Eu – Sim, sim, à semelhança de todas as
plantas, mas eu creio que a Senhora pergunta se os frutos são comestíveis. Sim,
são, mas têm uma casca rija e é preciso dar-lhes pancada para os abrir. Dizem
que o miolo é macio mas um pouco ácido. Nunca comi. Há tempos vi aqui um grupo
de imigrantes a comê-los e a espalharem as cascas por toda a parte. Vieram os
guardas do jardim e obrigaram-nos a varrer tudo. Eles diziam em inglês que no
país deles não varriam e que não era aqui que iam varrer. Foi só verem um
polícia a vir ali ao fundo e agarraram-se às vassouras e ficou tudo limpo.

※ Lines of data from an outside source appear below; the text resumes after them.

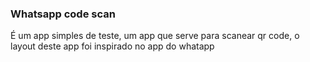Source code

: ### Whatsapp code scan

É um app simples de teste, um app que serve para scanear qr code, o layout deste app foi inspirado no app do whatapp
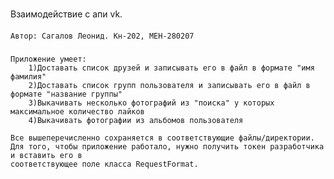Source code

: #   
   Взаимодействие с апи vk.

####
    Автор: Сагалов Леонид. Кн-202, МЕН-280207

#####
    Приложение умеет:
        1)Доставать список друзей и записывать его в файл в формате "имя фамилия"
        2)Доставать список групп пользователя и записывать его в файл в формате "название группы"
        3)Выкачивать несколько фотографий из "поиска" у которых максимальное количество лайков
        4)Выкачивать фотографии из альбомов пользователя
        
    Все вышеперечисленно сохраняется в соответствующие файлы/директории.
    Для того, чтобы приложение работало, нужно получить токен разработчика и вставить его в
    соответствующее поле класса RequestFormat.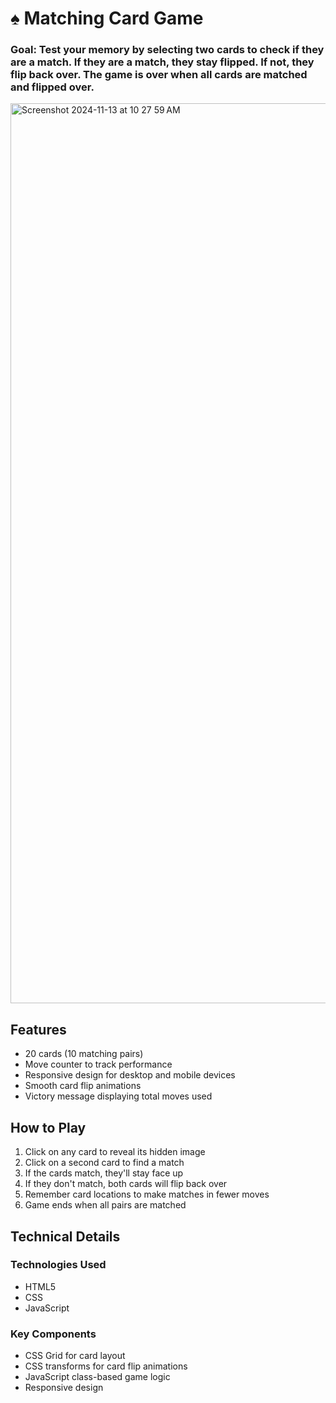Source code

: # ♠️ Matching Card Game

### Goal: Test your memory by selecting two cards to check if they are a match. If they are a match, they stay flipped. If not, they flip back over. The game is over when all cards are matched and flipped over. 

<img width="1440" alt="Screenshot 2024-11-13 at 10 27 59 AM" src="https://github.com/user-attachments/assets/83ba515c-47a7-4fd6-8f40-ec5a58f262f1">

## Features

- 20 cards (10 matching pairs)
- Move counter to track performance
- Responsive design for desktop and mobile devices
- Smooth card flip animations
- Victory message displaying total moves used

## How to Play

1. Click on any card to reveal its hidden image
2. Click on a second card to find a match
3. If the cards match, they'll stay face up
4. If they don't match, both cards will flip back over
5. Remember card locations to make matches in fewer moves
6. Game ends when all pairs are matched

## Technical Details

### Technologies Used
- HTML5
- CSS
- JavaScript

### Key Components
- CSS Grid for card layout
- CSS transforms for card flip animations
- JavaScript class-based game logic
- Responsive design
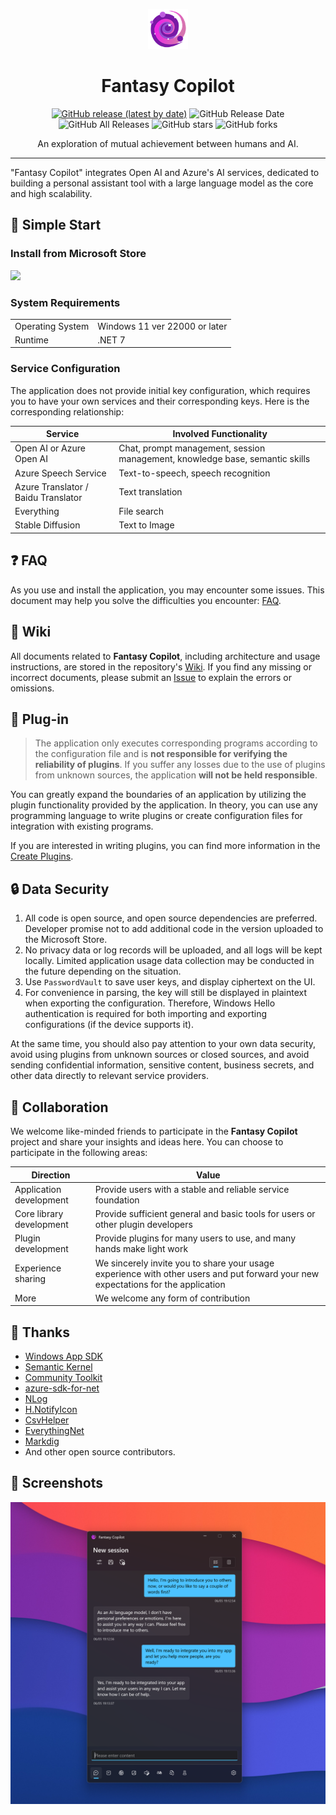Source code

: <p align="center">
<img src="./src/App/Assets/StoreLogo.png" width="64px"/>
</p>

<div align="center">

# Fantasy Copilot

[![GitHub release (latest by date)](https://img.shields.io/github/v/release/Richasy/FantasyCopilot)](https://github.com/Richasy/FantasyCopilot/releases) ![GitHub Release Date](https://img.shields.io/github/release-date/Richasy/FantasyCopilot) ![GitHub All Releases](https://img.shields.io/github/downloads/Richasy/FantasyCopilot/total) ![GitHub stars](https://img.shields.io/github/stars/Richasy/FantasyCopilot?style=flat) ![GitHub forks](https://img.shields.io/github/forks/Richasy/FantasyCopilot)

An exploration of mutual achievement between humans and AI.

</div>

---

"Fantasy Copilot" integrates Open AI and Azure's AI services, dedicated to building a personal assistant tool with a large language model as the core and high scalability.

## 🙌 Simple Start

### Install from Microsoft Store

<p align="left">
  <a title="Get from Microsoft Store" href="https://www.microsoft.com/store/apps/9NB0NB3MLQTM?launch=true&mode=full" target="_blank">
    <picture>
      <source srcset="https://get.microsoft.com/images/en-US%20light.svg" media="(prefers-color-scheme: dark)" />
      <source srcset="https://get.microsoft.com/images/en-US%20dark.svg" media="(prefers-color-scheme: light), (prefers-color-scheme: no-preference)" />
      <img src="https://get.microsoft.com/images/en-US%20dark.svg" width=144 />
    </picture>
  </a>
</p>

### System Requirements

|                  |                               |
| ---------------- | ----------------------------- |
| Operating System | Windows 11 ver 22000 or later |
| Runtime          | .NET 7                        |

### Service Configuration

The application does not provide initial key configuration, which requires you to have your own services and their corresponding keys. Here is the corresponding relationship:

| Service                  | Involved Functionality                                                           |
| ------------------------ | -------------------------------------------------------------------------------- |
| Open AI or Azure Open AI | Chat, prompt management, session management, knowledge base, semantic skills |
| Azure Speech Service     | Text-to-speech, speech recognition                                               |
| Azure Translator / Baidu Translator        | Text translation                                                                 |
| Everything               | File search                                                                      |
| Stable Diffusion         | Text to Image                                           |


## ❓ FAQ

As you use and install the application, you may encounter some issues. This document may help you solve the difficulties you encounter: [FAQ](https://github.com/Richasy/FantasyCopilot/wiki/).

## 📃 Wiki

All documents related to **Fantasy Copilot**, including architecture and usage instructions, are stored in the repository's [Wiki](https://github.com/Richasy/FantasyCopilot/wiki). If you find any missing or incorrect documents, please submit an [Issue](https://github.com/Richasy/FantasyCopilot/issues/new/choose) to explain the errors or omissions.

## 🔌 Plug-in

> The application only executes corresponding programs according to the configuration file and is **not responsible for verifying the reliability of plugins**. If you suffer any losses due to the use of plugins from unknown sources, the application **will not be held responsible**.

You can greatly expand the boundaries of an application by utilizing the plugin functionality provided by the application. In theory, you can use any programming language to write plugins or create configuration files for integration with existing programs.

If you are interested in writing plugins, you can find more information in the [Create Plugins](https://github.com/Richasy/FantasyCopilot/wiki/Create-Plugins).

## 🔒 Data Security

1. All code is open source, and open source dependencies are preferred. Developer promise not to add additional code in the version uploaded to the Microsoft Store.
2. No privacy data or log records will be uploaded, and all logs will be kept locally. Limited application usage data collection may be conducted in the future depending on the situation.
3. Use `PasswordVault` to save user keys, and display ciphertext on the UI.
4. For convenience in parsing, the key will still be displayed in plaintext when exporting the configuration. Therefore, Windows Hello authentication is required for both importing and exporting configurations (if the device supports it).

At the same time, you should also pay attention to your own data security, avoid using plugins from unknown sources or closed sources, and avoid sending confidential information, sensitive content, business secrets, and other data directly to relevant service providers.

## 🚀 Collaboration

We welcome like-minded friends to participate in the **Fantasy Copilot** project and share your insights and ideas here. You can choose to participate in the following areas:

| Direction         | Value                                                         |
| ----------------- | ------------------------------------------------------------- |
| Application development | Provide users with a stable and reliable service foundation |
| Core library development | Provide sufficient general and basic tools for users or other plugin developers |
| Plugin development | Provide plugins for many users to use, and many hands make light work |
| Experience sharing | We sincerely invite you to share your usage experience with other users and put forward your new expectations for the application |
| More | We welcome any form of contribution |

## 🤩 Thanks

- [Windows App SDK](https://github.com/microsoft/WindowsAppSDK)
- [Semantic Kernel](https://github.com/microsoft/semantic-kernel)
- [Community Toolkit](https://github.com/CommunityToolkit)
- [azure-sdk-for-net](https://github.com/Azure/azure-sdk-for-net)
- [NLog](https://nlog-project.org/)
- [H.NotifyIcon](https://github.com/HavenDV/H.NotifyIcon)
- [CsvHelper](https://github.com/JoshClose/CsvHelper)
- [EverythingNet](https://github.com/ju2pom/EverythingNet)
- [Markdig](https://github.com/xoofx/markdig)
- And other open source contributors.

## 🧩 Screenshots

![Screenshot](assets/screenshot_en.png)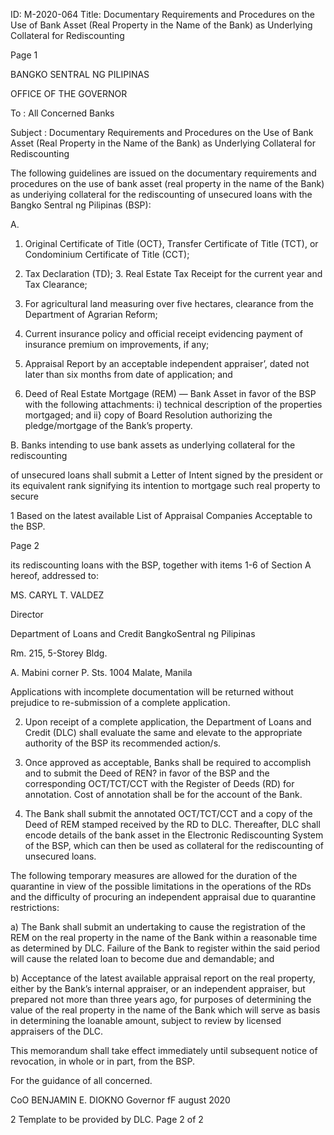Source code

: ID: M-2020-064
Title: Documentary Requirements and Procedures on the Use of Bank Asset (Real Property in the Name of the Bank) as Underlying Collateral for Rediscounting

Page 1

BANGKO SENTRAL NG PILIPINAS

OFFICE OF THE GOVERNOR

To : All Concerned Banks

Subject : Documentary Requirements and Procedures on the Use of Bank Asset (Real Property in the Name of the Bank) as Underlying Collateral for Rediscounting

The following guidelines are issued on the documentary requirements and procedures on the use of bank asset (real property in the name of the Bank) as underiying collateral for the rediscounting of unsecured loans with the Bangko Sentral ng Pilipinas (BSP):

A.

1. Original Certificate of Title (OCT}, Transfer Certificate of Title (TCT), or Condominium Certificate of Title (CCT);

2. Tax Declaration (TD); 3. Real Estate Tax Receipt for the current year and Tax Clearance;

4. For agricultural land measuring over five hectares, clearance from the Department of Agrarian Reform;

5. Current insurance policy and official receipt evidencing payment of insurance premium on improvements, if any;

6. Appraisal Report by an acceptable independent appraiser’, dated not later than six months from date of application; and

7. Deed of Real Estate Mortgage (REM) — Bank Asset in favor of the BSP with the following attachments: i) technical description of the properties mortgaged; and ii} copy of Board Resolution authorizing the pledge/mortgage of the Bank’s property.

B. Banks intending to use bank assets as underlying collateral for the rediscounting

of unsecured loans shall submit a Letter of Intent signed by the president or its equivalent rank signifying its intention to mortgage such real property to secure

1 Based on the latest available List of Appraisal Companies Acceptable to the BSP.

Page 2

its rediscounting loans with the BSP, together with items 1-6 of Section A hereof, addressed to:

MS. CARYL T. VALDEZ

Director

Department of Loans and Credit BangkoSentral ng Pilipinas

Rm. 215, 5-Storey Bldg.

A. Mabini corner P. Sts. 1004 Malate, Manila

Applications with incomplete documentation will be returned without prejudice to re-submission of a complete application.

2. Upon receipt of a complete application, the Department of Loans and Credit (DLC) shall evaluate the same and elevate to the appropriate authority of the BSP its recommended action/s.

3. Once approved as acceptable, Banks shall be required to accomplish and to submit the Deed of REN? in favor of the BSP and the corresponding OCT/TCT/CCT with the Register of Deeds (RD) for annotation. Cost of annotation shall be for the account of the Bank.

4. The Bank shall submit the annotated OCT/TCT/CCT and a copy of the Deed of REM stamped received by the RD to DLC. Thereafter, DLC shall encode details of the bank asset in the Electronic Rediscounting System of the BSP, which can then be used as collateral for the rediscounting of unsecured loans.

The following temporary measures are allowed for the duration of the quarantine in view of the possible limitations in the operations of the RDs and the difficulty of procuring an independent appraisal due to quarantine restrictions:

a) The Bank shall submit an undertaking to cause the registration of the REM on the real property in the name of the Bank within a reasonable time as determined by DLC. Failure of the Bank to register within the said period will cause the related loan to become due and demandable; and

b) Acceptance of the latest available appraisal report on the real property, either by the Bank’s internal appraiser, or an independent appraiser, but prepared not more than three years ago, for purposes of determining the value of the real property in the name of the Bank which will serve as basis in determining the loanable amount, subject to review by licensed appraisers of the DLC.

This memorandum shall take effect immediately until subsequent notice of revocation, in whole or in part, from the BSP.

For the guidance of all concerned.

CoO BENJAMIN E. DIOKNO Governor fF august 2020

2 Template to be provided by DLC. Page 2 of 2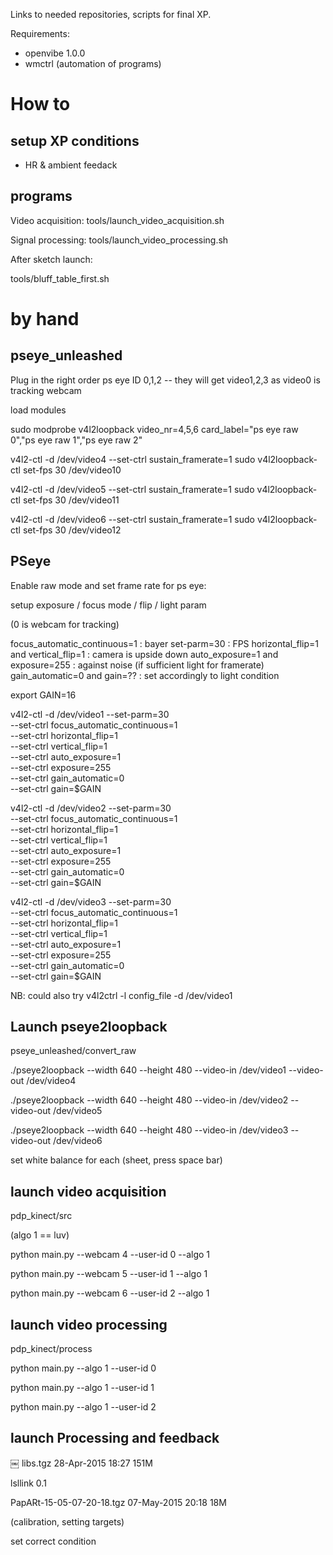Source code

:  
Links to needed repositories, scripts for final XP.

Requirements:

* openvibe 1.0.0
* wmctrl (automation of programs)

# How to

## setup XP conditions

- HR & ambient feedack

## programs

Video acquisition: tools/launch_video_acquisition.sh

Signal processing: tools/launch_video_processing.sh

After sketch launch:

tools/bluff_table_first.sh

# by hand

## pseye_unleashed

Plug in the right order ps eye ID 0,1,2 -- they will get video1,2,3 as video0 is tracking webcam

load modules

sudo modprobe v4l2loopback video_nr=4,5,6 card_label="ps eye raw 0","ps eye raw 1","ps eye raw 2" 

v4l2-ctl -d /dev/video4 --set-ctrl  sustain_framerate=1
sudo v4l2loopback-ctl set-fps 30 /dev/video10

v4l2-ctl -d /dev/video5 --set-ctrl  sustain_framerate=1
sudo v4l2loopback-ctl set-fps 30 /dev/video11

v4l2-ctl -d /dev/video6 --set-ctrl  sustain_framerate=1
sudo v4l2loopback-ctl set-fps 30 /dev/video12

## PSeye

Enable raw mode and set frame rate for ps eye:

setup exposure / focus mode / flip / light param

(0 is webcam for tracking)

focus_automatic_continuous=1 : bayer
set-parm=30 : FPS
horizontal_flip=1 and vertical_flip=1 : camera is upside down
auto_exposure=1 and exposure=255 : against noise (if sufficient light for framerate)
gain_automatic=0 and gain=?? : set accordingly to light condition

export GAIN=16

v4l2-ctl -d /dev/video1 --set-parm=30 \
  --set-ctrl focus_automatic_continuous=1 \
  --set-ctrl horizontal_flip=1 \
  --set-ctrl vertical_flip=1 \
  --set-ctrl auto_exposure=1 \
  --set-ctrl exposure=255 \
  --set-ctrl gain_automatic=0 \
  --set-ctrl gain=$GAIN

v4l2-ctl -d /dev/video2 --set-parm=30 \
  --set-ctrl focus_automatic_continuous=1 \
  --set-ctrl horizontal_flip=1 \
  --set-ctrl vertical_flip=1 \
  --set-ctrl auto_exposure=1 \
  --set-ctrl exposure=255 \
  --set-ctrl gain_automatic=0 \
  --set-ctrl gain=$GAIN

v4l2-ctl -d /dev/video3 --set-parm=30 \
--set-ctrl focus_automatic_continuous=1 \
--set-ctrl horizontal_flip=1 \
--set-ctrl vertical_flip=1 \
--set-ctrl auto_exposure=1 \
--set-ctrl exposure=255 \
--set-ctrl gain_automatic=0 \
--set-ctrl gain=$GAIN

NB: could also try v4l2ctrl -l config_file -d /dev/video1

## Launch pseye2loopback
 
pseye_unleashed/convert_raw
 
./pseye2loopback --width 640 --height 480 --video-in /dev/video1 --video-out /dev/video4

./pseye2loopback --width 640 --height 480 --video-in /dev/video2 --video-out /dev/video5

./pseye2loopback --width 640 --height 480 --video-in /dev/video3 --video-out /dev/video6

set white balance for each (sheet, press space bar)

## launch video acquisition

pdp_kinect/src

(algo 1 == luv)

python main.py --webcam 4 --user-id 0 --algo 1

python main.py --webcam 5 --user-id 1 --algo 1

python main.py --webcam 6 --user-id 2 --algo 1

## launch video processing

pdp_kinect/process

python main.py --algo 1 --user-id 0

python main.py --algo 1 --user-id 1

python main.py --algo 1 --user-id 2


## launch Processing and feedback

￼	libs.tgz	28-Apr-2015 18:27	151M

lsllink 0.1

PapARt-15-05-07-20-18.tgz	07-May-2015 20:18	18M	


(calibration, setting targets)

set correct condition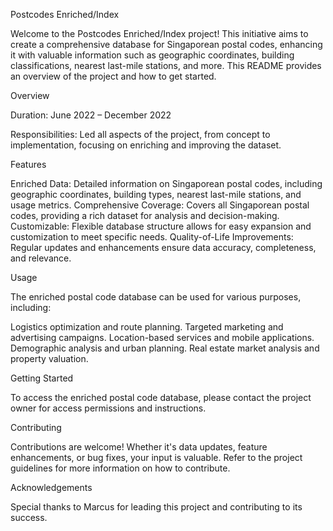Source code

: 
Postcodes Enriched/Index

Welcome to the Postcodes Enriched/Index project! This initiative aims to create a comprehensive database for Singaporean postal codes, enhancing it with valuable information such as geographic coordinates, building classifications, nearest last-mile stations, and more. This README provides an overview of the project and how to get started.

Overview

Duration: June 2022 – December 2022

Responsibilities: Led all aspects of the project, from concept to implementation, focusing on enriching and improving the dataset.

Features

Enriched Data: Detailed information on Singaporean postal codes, including geographic coordinates, building types, nearest last-mile stations, and usage metrics.
Comprehensive Coverage: Covers all Singaporean postal codes, providing a rich dataset for analysis and decision-making.
Customizable: Flexible database structure allows for easy expansion and customization to meet specific needs.
Quality-of-Life Improvements: Regular updates and enhancements ensure data accuracy, completeness, and relevance.

Usage

The enriched postal code database can be used for various purposes, including:

Logistics optimization and route planning.
Targeted marketing and advertising campaigns.
Location-based services and mobile applications.
Demographic analysis and urban planning.
Real estate market analysis and property valuation.

Getting Started

To access the enriched postal code database, please contact the project owner for access permissions and instructions.

Contributing

Contributions are welcome! Whether it's data updates, feature enhancements, or bug fixes, your input is valuable. Refer to the project guidelines for more information on how to contribute.

Acknowledgements

Special thanks to Marcus for leading this project and contributing to its success.
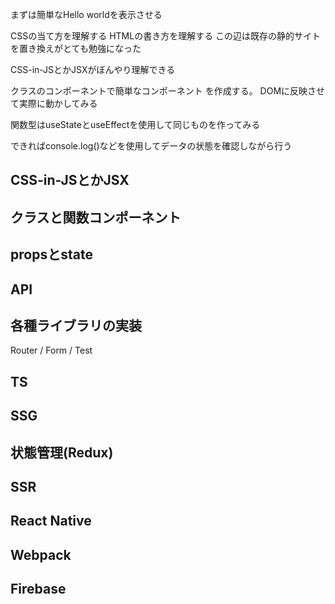 まずは簡単なHello worldを表示させる

CSSの当て方を理解する
HTMLの書き方を理解する
この辺は既存の静的サイトを置き換えがとても勉強になった

CSS-in-JSとかJSXがぼんやり理解できる

クラスのコンポーネントで簡単なコンポーネント を作成する。
DOMに反映させて実際に動かしてみる

関数型はuseStateとuseEffectを使用して同じものを作ってみる

できればconsole.log()などを使用してデータの状態を確認しながら行う

## CSS-in-JSとかJSX

## クラスと関数コンポーネント

## propsとstate

## API

## 各種ライブラリの実装
Router / Form / Test

## TS

## SSG

## 状態管理(Redux)

## SSR

## React Native

## Webpack

## Firebase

Ainda pensei que eles agarrassem nas vassouras para desancarem os guardas do
jardim mas eram cobardolas e «enfiaram a viola no saco». Nunca mais vi ninguém
aqui a comer disto.
Ele – O Senhor não imagina como está em
França com os muçulmanos…
Ela - … uma vergonha! Parece que eles é que
são os donos da França.
Eu – Por aqui ainda não é assim mas não
estamos livres de que tal aconteça. Não temos um muro à nossa volta. Mas quanto
mais disso houver em França, mais a Marine le Pen vai ganhar votos e ela pode
muito bem construir um muro como o Trump.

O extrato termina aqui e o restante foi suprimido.